With the vast expansion of the software world in the last decade, software engineering has risen to be one of the most demanded jobs in the U.S. In fact, U.S. News & World Report placed software engineers as the No. 1 best job of 2023, and the U.S. Bureau of Labor Statistics has projected a 25% growth in the profession over the next 10 years.
The prosperity of this field has naturally brought high levels of competition among aspiring students who want to enter the workforce as software engineers. The typical entry point for these students is pursuing a computer science degree in college. However, a growing rumor in the tech industry is that a CS degree is not necessary at all to land a job as a software engineer and be proficient at it.
There are many zero-to-hero career stories circulating all around the internet, with someone going from supposedly “never having written a line of code” to being hired by tech companies without any formal education. In this article, a real software engineer shares her story of being offered a job by Google after only a year of going through a coding bootcamp with almost no prior experience in computer science, and this article is another story of a former chemical engineer completely flipping his career to software engineering in just nine months while working full-time and being self-taught without even receiving bootcamp training.
These are not the stories of exceptional geniuses. It is stressed by all coding bootcamps that anyone with no prior experience can become technically skilled enough to become software engineers just in the span of a couple of months or at most a year through their programs, with some bootcamps even promising to fully refund tuition fees if you are not hired after graduation. The top coding bootcamps boast job placement rates of 80-90% according to reports from the Council on Integrity in Results Reporting (CIRR). And even without the help of bootcamps, it is possible to completely self-teach the skills. Austin Tackaberry, the self-taught software engineer from one of the aforementioned articles, states in his article that “the more [he] read about [coding bootcamps] online, the more [he] realized that you can totally learn it all on your own if you are committed and focused.”
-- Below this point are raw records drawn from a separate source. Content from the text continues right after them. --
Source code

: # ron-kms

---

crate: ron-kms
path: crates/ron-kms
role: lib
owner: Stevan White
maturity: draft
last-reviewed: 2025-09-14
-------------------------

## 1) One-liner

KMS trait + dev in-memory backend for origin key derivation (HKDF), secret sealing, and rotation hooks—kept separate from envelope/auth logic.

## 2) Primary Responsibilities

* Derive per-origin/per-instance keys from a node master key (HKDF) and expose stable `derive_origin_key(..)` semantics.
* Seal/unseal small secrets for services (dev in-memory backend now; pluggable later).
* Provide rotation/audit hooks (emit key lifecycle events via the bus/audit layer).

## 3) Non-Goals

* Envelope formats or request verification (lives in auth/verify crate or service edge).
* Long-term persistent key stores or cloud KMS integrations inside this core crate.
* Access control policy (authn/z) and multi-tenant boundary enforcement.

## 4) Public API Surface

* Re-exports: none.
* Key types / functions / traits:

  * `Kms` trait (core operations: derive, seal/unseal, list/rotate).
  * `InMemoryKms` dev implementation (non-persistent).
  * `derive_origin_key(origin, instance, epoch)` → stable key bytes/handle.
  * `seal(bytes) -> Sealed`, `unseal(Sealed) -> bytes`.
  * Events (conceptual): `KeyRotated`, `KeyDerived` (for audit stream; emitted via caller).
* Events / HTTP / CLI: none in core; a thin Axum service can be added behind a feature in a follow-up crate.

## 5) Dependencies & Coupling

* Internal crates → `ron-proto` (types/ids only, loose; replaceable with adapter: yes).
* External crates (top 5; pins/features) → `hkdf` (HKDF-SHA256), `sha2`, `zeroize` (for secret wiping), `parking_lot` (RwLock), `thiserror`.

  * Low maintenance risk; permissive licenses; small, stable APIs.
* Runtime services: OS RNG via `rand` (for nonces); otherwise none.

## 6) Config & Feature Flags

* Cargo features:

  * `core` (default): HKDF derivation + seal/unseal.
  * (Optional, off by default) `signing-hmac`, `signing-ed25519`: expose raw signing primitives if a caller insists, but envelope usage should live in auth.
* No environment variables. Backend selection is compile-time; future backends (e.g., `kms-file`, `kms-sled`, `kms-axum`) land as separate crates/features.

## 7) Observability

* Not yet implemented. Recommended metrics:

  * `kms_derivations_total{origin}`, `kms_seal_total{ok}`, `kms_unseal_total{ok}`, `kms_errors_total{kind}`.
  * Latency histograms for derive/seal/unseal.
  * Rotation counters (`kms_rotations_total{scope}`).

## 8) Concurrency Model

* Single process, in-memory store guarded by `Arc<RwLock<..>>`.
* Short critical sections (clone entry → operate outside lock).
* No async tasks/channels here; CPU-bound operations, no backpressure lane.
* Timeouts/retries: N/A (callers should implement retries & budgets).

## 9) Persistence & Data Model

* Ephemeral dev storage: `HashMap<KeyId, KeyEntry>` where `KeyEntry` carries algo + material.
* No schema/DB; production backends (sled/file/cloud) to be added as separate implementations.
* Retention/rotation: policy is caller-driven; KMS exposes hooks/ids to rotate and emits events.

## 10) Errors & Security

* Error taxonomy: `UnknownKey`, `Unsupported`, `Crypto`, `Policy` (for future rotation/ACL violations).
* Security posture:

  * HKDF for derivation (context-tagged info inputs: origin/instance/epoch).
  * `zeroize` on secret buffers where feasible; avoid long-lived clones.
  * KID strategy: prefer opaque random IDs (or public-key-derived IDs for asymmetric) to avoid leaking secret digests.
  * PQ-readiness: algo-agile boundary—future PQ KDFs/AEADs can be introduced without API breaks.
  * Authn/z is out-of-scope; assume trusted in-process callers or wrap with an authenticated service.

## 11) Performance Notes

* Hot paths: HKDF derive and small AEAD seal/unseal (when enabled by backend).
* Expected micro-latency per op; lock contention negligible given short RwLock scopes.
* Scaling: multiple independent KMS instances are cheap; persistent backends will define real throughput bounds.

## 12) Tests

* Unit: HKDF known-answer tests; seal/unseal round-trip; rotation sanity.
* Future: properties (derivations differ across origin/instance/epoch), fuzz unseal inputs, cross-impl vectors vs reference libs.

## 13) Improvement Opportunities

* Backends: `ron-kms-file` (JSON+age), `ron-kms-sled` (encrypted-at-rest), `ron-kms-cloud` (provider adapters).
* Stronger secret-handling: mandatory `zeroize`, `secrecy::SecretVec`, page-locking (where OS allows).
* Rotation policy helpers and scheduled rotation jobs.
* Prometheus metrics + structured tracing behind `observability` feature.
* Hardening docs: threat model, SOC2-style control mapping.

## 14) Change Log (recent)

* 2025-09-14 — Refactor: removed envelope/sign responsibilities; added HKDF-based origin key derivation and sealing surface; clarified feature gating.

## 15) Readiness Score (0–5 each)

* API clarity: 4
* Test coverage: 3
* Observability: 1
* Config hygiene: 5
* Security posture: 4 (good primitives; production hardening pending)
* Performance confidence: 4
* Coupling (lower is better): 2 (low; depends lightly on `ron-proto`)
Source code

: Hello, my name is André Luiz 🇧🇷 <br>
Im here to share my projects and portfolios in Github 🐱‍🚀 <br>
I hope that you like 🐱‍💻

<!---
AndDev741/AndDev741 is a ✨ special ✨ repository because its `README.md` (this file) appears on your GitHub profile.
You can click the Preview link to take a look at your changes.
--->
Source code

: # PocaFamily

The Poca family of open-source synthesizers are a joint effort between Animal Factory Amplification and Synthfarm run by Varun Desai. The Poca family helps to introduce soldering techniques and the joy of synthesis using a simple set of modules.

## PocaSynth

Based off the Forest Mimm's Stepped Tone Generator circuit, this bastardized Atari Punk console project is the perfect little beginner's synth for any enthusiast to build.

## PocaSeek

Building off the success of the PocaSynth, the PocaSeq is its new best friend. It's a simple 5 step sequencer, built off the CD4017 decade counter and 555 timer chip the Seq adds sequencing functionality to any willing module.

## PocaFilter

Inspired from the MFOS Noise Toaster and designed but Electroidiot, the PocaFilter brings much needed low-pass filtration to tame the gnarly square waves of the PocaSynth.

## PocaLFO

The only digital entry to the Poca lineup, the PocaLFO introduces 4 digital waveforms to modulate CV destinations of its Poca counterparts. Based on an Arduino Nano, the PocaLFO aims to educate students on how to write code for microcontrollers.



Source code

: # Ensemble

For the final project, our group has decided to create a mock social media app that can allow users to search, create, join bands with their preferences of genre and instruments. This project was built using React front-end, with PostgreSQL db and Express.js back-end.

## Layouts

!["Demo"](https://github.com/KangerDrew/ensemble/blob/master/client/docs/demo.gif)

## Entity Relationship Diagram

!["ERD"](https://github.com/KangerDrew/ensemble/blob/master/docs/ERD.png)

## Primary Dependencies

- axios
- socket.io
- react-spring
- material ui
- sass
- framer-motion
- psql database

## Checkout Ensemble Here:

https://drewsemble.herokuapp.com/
This trend of self-learning over receiving formal education actually seems to extend as far as being the case for the majority of software engineers. A survey of over 50,000 developers from 178 countries on Stack Overflow, one of the most popular forums for developers, shows that 69.1% of all developers are at least partially self-taught, and another survey from HackerRank follows the same narrative with about 65% being at least partially self-taught and 27% of developers claiming they were entirely self-taught. The survey from Stack Overflow also reveals that only 43.3% of developers have a B.S. or B.A. degree related to computer science.
While this lack of formal education may be a shocking fact to most other fields, the tech world has generally come to accept this trend with software engineers. Google, Apple, IBM, SpaceEx, and other tech companies do not require college degrees in their employment. So, is a CS degree completely irrelevant in becoming a software engineer?
Well, it is an on-going debate. Being completely practical, the four year’s worth of crippling debt and time commitment do not seem to have their proportional payoff when it has been proven that you could obtain the same job and make the same living with just a fraction of the cost and time through coding bootcamps or self-learning. However, the other side of the debate reasons about the merit of having a deeper knowledge of computer science. The truth is that a software engineer will probably never need the majority of the theories covered in a computer science degree, but having that knowledge does technically make one more capable of solving advanced problems, even if the problems are impractical of being real-life issues. Furthermore, computer science is intellectually enlightening, and studying the field allows you to uncover and appreciate one of humanity's peak ingenuities.
So while a CS degree may not be necessary, a fair argument can be made that it is still a relevant aspect of being a software engineer. It may be best for the individual to decide. Overall, the unique opportunities and paths provided in the career of software engineering is a nice break from the monotonous sequence of formal education in all the other fields, and I am excited to see how the field evolves in the future.